Michiel Heyns grew up all over South Africa – Thaba Nchu, Kimberley, Grahamstown, Cape Town – and was educated at Stellenbosch and Cambridge Universities. For much of his adult life he was an academic, lecturing in English at Stellenbosch, but after his first novel, The Children’s Day, he took to writing full-time. Five have now been published: the fourth, Bodies Politic, won the 2009 Herman Charles Bosman Prize and the most recent is Lost Ground. In 2006 he translated two works by Marlene van Niekerk, Memorandum and Agaat, which won the English Academy's Sol Plaatje Award for Translating in 2008 and was awarded the Sunday Times Fiction Prize for 2007; published as The Way of the Women in the UK, it was short-listed for the Independent Foreign Fiction Prize. He has also translated Equatoria by Tom Dreyer.  Michiel reviews regularly for the Sunday Independent, for which he was awarded the English Academy's Pringle Prize for Reviewing for 2006.




Mike Nicol

Mike Nicol is an author, journalist and editor. His CV shows a certain desperation for what others have termed over-achievement. For instance, he teaches a course at UCT’s Centre for Creative Writing and tutors for the online SA Writers’ College when he is not editing (extremely exciting) books by Peter Harris, or (extremely long) odysseys by George Bizos.  He has tried his hand at everything from poetry to magic realism in his early novels and diverted into non-fiction, including a short biography of our former president, Mandela – the Authorised Portrait, before resurfacing as a crime novelist.  His Revenge Trilogy – Payback, Killer Country, and now Black Heart – some academics suspect was an attempt to make money. Until such time as this happens, Nicol holes up in a garret on the southern peninsula, loudly playing killer country music in an attempt to muffle the gales.




Mike Wills

Mike Wills is a Cape Town radio talk show host, columnist and commentator. He writes for the Cape Argus, Fair Lady and Directorship and is the author of The Cycle Tour, the story of the Argus cycle tour.
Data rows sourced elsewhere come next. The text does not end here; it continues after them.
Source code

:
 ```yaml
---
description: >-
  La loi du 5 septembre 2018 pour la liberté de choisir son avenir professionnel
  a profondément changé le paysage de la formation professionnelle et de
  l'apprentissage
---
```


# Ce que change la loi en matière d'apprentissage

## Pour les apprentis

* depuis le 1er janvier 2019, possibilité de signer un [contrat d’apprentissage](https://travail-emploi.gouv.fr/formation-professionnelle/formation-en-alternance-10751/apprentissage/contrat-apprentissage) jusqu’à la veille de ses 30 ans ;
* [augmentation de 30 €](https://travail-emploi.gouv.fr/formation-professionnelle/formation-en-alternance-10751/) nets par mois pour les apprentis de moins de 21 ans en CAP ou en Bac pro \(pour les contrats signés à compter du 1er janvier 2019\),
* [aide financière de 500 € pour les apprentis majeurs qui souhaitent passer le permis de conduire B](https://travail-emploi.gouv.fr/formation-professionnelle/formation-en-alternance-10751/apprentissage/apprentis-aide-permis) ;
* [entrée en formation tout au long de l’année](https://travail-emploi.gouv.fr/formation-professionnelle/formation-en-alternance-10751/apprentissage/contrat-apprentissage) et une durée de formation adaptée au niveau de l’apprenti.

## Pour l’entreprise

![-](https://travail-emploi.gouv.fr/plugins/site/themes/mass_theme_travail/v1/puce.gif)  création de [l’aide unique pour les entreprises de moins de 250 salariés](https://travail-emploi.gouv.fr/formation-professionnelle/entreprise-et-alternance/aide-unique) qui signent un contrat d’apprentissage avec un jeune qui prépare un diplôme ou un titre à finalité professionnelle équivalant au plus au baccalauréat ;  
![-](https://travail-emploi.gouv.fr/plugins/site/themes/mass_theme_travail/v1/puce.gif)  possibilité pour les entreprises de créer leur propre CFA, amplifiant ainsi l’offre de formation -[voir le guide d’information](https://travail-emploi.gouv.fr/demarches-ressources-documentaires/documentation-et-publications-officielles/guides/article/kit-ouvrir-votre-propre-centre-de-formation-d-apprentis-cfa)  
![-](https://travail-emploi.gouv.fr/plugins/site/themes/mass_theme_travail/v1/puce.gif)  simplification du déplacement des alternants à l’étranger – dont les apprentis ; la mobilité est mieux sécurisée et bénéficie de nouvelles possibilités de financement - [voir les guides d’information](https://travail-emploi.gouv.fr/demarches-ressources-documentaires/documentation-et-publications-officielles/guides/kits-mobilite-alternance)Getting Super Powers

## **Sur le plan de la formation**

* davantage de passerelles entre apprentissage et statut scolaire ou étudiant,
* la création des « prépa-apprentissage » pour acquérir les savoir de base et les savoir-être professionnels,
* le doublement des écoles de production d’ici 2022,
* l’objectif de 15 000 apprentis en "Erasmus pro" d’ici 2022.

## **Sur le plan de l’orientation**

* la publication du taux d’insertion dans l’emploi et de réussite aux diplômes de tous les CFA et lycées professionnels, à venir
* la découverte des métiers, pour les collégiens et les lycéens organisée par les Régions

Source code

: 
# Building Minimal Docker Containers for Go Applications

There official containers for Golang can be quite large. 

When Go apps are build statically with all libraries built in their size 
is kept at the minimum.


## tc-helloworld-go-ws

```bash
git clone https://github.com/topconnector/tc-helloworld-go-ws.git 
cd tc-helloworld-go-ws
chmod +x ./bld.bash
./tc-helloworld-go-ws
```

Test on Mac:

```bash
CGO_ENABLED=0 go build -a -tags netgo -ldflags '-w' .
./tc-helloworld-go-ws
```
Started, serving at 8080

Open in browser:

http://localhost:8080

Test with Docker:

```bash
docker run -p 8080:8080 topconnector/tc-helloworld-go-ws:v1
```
Born in Sydney, he went to university in England and first came to South Africa as a foreign TV news producer in 1987. He worked for seven years in various capacities at Talk Radio 702 in Johannesburg before moving to Cape Town as the founding general manager of 567 Cape Talk in 1997. He is married to Helen and has three children ranging from UCT to primary school.




Moky Makura

Moky Makura is a publisher, author, TV presenter/producer, actress and successful entrepreneur. She was born in Nigeria, educated in England, holds an Honours degree in Politics, Economics and Law and since 1998 has lived in Johannesburg, forming her own public relations agency – Red PR – in 1999, which she later sold. In 2008 she published Africa’s Greatest Entrepreneurs, followed in 2010 by South African’s Greatest Entrepreneurs, published by her MME Media in conjunction with GIBS. In the same year she launched the first in her series of Bookazines; the Nollybooks brand features low-cost fiction and non-fiction titles aimed specifically at the young urban market.